Kasdin Jonathan, Duffy Alison, Nadler Nathan, Raha Arnav, Fairhall Adrienne L, Stachenfeld Kimberly L, Gadagkar Vikram
Department of Neuroscience, Zuckerman Mind Brain Behavior Institute, Columbia University, New York, NY, USA.
Department of Neurobiology and Biophysics and Computational Neuroscience Center, University of Washington, Seattle, WA, USA.
Nature. 2025 May;641(8063):699-706. doi: 10.1038/s41586-025-08729-1. Epub 2025 Mar 12.
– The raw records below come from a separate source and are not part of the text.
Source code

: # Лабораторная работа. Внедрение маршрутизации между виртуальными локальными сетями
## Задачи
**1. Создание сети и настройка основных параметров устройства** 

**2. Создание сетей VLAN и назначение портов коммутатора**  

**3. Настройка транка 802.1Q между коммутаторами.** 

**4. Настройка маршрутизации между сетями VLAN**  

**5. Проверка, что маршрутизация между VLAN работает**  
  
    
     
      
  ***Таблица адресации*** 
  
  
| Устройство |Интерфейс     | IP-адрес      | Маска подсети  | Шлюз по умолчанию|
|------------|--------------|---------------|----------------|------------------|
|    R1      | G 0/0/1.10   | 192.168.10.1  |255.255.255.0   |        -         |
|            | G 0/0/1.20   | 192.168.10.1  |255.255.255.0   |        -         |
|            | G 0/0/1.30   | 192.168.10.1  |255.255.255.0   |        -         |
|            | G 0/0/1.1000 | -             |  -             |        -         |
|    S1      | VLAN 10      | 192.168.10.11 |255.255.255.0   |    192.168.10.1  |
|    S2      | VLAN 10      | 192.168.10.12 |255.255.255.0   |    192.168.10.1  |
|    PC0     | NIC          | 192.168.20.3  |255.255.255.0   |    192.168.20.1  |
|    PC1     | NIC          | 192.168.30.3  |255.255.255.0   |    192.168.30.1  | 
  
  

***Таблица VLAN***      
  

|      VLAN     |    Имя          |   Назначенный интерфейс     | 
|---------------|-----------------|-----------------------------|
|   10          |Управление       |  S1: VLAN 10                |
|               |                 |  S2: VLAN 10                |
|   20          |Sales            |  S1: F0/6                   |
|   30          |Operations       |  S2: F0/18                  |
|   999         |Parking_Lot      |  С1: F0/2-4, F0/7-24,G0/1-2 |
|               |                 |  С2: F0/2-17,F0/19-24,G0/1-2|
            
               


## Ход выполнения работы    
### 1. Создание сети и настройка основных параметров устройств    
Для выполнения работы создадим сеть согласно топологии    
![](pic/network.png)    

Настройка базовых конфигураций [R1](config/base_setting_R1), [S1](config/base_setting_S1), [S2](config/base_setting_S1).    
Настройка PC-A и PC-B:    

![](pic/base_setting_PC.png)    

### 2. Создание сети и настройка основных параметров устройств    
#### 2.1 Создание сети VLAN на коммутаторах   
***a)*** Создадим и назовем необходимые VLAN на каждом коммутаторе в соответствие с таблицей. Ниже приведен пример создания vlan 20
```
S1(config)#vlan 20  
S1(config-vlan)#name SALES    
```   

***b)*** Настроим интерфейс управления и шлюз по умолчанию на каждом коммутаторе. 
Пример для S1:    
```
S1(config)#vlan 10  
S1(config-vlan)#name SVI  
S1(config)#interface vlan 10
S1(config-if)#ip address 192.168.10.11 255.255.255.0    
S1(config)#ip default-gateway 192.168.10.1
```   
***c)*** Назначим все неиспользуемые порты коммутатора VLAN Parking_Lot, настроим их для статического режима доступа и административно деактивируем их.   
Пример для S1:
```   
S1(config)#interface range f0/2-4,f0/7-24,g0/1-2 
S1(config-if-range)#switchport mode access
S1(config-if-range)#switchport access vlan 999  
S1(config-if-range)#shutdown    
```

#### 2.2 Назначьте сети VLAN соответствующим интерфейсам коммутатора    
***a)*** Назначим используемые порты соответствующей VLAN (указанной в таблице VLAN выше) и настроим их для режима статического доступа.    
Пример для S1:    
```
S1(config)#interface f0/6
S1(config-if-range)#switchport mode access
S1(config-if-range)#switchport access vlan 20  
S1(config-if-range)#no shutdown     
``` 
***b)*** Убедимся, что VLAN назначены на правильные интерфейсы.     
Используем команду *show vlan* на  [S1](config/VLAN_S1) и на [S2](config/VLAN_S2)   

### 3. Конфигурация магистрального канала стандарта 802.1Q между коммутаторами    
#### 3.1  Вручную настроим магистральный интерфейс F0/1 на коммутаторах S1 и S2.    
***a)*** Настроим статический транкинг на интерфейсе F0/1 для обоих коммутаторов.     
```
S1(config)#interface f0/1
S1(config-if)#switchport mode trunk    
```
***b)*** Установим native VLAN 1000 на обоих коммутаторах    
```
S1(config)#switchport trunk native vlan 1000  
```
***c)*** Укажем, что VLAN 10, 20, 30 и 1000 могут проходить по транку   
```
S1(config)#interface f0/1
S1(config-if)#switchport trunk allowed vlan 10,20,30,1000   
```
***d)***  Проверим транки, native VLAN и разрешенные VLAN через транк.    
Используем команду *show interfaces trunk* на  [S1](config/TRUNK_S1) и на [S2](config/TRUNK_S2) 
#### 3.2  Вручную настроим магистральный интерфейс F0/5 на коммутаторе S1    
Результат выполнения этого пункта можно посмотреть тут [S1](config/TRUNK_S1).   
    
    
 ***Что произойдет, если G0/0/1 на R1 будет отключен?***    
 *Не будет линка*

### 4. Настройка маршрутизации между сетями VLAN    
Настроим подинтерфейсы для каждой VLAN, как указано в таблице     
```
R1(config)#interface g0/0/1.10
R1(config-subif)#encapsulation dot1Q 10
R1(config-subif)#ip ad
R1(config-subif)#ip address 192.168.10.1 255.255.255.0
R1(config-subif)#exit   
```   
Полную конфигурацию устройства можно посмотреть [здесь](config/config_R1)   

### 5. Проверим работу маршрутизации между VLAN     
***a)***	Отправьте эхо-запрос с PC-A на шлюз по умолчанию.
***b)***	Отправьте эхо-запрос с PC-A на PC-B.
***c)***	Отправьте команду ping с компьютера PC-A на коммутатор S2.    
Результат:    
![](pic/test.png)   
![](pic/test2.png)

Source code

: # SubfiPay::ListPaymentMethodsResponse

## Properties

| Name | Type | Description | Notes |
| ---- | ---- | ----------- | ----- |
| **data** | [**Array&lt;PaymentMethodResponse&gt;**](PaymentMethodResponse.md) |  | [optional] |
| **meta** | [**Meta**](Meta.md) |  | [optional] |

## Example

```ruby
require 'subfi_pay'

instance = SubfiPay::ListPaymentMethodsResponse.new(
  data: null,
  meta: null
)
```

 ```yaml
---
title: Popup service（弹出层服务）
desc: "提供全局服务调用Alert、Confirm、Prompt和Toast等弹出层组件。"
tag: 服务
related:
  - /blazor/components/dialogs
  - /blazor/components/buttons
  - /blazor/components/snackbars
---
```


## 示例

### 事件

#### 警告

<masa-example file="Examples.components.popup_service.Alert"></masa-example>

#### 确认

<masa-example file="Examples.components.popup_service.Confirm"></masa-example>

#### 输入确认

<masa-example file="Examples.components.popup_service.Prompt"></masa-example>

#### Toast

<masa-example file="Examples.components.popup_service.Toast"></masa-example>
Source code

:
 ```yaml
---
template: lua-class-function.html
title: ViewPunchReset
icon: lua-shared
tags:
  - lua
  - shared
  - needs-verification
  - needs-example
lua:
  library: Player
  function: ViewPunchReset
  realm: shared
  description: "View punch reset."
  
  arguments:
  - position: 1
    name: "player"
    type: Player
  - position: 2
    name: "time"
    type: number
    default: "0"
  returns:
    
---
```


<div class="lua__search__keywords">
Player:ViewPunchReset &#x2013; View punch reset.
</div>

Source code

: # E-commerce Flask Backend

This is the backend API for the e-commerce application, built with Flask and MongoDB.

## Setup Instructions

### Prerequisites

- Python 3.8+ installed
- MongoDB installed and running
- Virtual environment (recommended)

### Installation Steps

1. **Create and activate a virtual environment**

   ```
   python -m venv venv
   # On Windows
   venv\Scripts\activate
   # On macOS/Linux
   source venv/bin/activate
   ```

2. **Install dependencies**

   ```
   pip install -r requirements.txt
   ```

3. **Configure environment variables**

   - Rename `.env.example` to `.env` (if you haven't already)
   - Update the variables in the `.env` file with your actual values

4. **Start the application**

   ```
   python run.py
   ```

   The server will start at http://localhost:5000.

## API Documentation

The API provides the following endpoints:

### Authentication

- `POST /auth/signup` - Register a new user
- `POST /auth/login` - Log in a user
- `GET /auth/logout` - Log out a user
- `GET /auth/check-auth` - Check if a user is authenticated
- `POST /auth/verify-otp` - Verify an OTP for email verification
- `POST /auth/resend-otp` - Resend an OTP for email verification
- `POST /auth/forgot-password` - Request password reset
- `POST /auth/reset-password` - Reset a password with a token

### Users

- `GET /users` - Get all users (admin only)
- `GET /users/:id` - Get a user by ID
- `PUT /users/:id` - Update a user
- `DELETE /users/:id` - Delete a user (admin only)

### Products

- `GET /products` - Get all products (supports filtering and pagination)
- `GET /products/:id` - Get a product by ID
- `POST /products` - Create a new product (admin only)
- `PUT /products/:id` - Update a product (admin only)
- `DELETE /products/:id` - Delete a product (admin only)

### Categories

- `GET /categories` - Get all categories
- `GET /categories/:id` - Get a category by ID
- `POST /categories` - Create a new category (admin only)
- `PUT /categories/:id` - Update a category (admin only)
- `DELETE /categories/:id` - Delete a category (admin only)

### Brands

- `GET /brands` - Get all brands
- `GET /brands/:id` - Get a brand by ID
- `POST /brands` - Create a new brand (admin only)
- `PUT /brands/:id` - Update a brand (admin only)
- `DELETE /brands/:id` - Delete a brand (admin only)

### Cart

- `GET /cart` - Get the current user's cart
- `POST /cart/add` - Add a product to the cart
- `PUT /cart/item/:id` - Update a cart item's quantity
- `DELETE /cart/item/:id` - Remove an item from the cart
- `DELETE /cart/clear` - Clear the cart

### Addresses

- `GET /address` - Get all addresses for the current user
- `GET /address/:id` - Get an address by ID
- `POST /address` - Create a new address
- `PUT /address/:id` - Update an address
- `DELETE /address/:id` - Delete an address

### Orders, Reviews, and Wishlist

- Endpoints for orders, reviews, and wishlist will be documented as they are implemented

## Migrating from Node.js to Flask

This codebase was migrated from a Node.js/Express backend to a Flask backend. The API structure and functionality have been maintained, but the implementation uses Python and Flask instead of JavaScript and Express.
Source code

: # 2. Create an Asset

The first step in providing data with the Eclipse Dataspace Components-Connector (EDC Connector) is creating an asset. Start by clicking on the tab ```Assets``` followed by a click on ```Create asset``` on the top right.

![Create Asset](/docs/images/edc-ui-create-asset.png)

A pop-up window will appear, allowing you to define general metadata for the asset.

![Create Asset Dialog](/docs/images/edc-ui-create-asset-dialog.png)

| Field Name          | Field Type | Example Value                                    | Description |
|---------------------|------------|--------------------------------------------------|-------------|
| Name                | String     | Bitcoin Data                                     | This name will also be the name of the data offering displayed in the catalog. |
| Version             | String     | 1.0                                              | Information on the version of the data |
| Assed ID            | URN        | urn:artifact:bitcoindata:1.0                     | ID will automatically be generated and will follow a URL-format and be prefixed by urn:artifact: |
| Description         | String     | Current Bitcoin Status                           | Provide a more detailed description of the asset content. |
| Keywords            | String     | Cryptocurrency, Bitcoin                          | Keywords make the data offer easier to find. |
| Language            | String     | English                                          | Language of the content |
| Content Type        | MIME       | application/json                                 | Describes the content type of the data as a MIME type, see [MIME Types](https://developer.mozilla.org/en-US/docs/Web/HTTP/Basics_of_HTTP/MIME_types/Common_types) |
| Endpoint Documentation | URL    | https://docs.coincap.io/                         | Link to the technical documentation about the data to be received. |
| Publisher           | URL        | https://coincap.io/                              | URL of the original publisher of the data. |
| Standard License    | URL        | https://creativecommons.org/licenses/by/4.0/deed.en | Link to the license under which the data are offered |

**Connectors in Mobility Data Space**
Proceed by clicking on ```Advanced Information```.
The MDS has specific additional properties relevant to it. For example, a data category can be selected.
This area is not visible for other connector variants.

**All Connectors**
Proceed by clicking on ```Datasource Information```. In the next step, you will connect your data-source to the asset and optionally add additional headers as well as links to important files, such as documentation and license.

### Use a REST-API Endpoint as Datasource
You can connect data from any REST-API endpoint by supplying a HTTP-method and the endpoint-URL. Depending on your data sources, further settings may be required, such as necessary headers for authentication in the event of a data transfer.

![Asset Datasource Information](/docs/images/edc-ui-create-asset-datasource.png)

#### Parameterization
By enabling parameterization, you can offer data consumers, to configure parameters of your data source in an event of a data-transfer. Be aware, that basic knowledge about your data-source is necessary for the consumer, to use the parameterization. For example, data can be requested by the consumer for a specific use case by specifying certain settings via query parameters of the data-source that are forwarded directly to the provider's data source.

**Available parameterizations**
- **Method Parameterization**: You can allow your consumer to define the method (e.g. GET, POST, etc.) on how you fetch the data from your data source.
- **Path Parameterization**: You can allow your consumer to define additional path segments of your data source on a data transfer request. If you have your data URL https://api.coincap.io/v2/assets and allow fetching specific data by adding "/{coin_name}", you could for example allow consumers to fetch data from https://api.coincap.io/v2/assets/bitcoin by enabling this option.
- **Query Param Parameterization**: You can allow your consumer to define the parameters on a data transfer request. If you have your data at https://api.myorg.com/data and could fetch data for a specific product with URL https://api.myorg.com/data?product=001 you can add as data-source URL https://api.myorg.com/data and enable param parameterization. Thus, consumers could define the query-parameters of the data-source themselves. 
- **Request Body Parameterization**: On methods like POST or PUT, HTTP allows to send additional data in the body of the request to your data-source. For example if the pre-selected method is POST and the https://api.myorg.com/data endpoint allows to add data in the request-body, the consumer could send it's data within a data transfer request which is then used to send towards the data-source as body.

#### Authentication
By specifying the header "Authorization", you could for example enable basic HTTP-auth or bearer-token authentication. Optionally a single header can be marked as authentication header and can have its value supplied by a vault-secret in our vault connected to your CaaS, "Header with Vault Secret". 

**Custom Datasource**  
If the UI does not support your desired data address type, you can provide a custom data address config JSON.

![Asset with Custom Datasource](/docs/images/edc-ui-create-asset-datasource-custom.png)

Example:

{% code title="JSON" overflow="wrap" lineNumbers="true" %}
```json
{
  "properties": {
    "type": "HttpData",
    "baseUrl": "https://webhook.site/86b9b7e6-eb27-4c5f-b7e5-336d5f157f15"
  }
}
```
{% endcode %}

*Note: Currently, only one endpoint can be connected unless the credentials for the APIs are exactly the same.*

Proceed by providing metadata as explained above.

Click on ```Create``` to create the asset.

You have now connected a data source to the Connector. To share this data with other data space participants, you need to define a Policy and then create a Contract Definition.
Many natural motor skills, such as speaking or locomotion, are acquired through a process of trial-and-error learning over the course of development. It has long been hypothesized, motivated by observations in artificial learning experiments, that dopamine has a crucial role in this process. Dopamine in the basal ganglia is thought to guide reward-based trial-and-error learning by encoding reward prediction errors, decreasing after worse-than-predicted reward outcomes and increasing after better-than-predicted ones. Our previous work in adult zebra finches-in which we changed the perceived song quality with distorted auditory feedback-showed that dopamine in Area X, the singing-related basal ganglia, encodes performance prediction error: dopamine is suppressed after worse-than-predicted (distorted syllables) and activated after better-than-predicted (undistorted syllables) performance. However, it remains unknown whether the learning of natural behaviours, such as developmental vocal learning, occurs through dopamine-based reinforcement. Here we tracked song learning trajectories in juvenile zebra finches and used fibre photometry to monitor concurrent dopamine activity in Area X. We found that dopamine was activated after syllable renditions that were closer to the eventual adult version of the song, compared with recent renditions, and suppressed after renditions that were further away. Furthermore, the relationship between dopamine and song fluctuations revealed that dopamine predicted the future evolution of song, suggesting that dopamine drives behaviour. Finally, dopamine activity was explained by the contrast between the quality of the current rendition and the recent history of renditions-consistent with dopamine's hypothesized role in encoding prediction errors in an actor-critic reinforcement-learning model. Reinforcement-learning algorithms have emerged as a powerful class of model to explain learning in reward-based laboratory tasks, as well as for driving autonomous learning in artificial intelligence. Our results suggest that complex natural behaviours in biological systems can also be acquired through dopamine-mediated reinforcement learning.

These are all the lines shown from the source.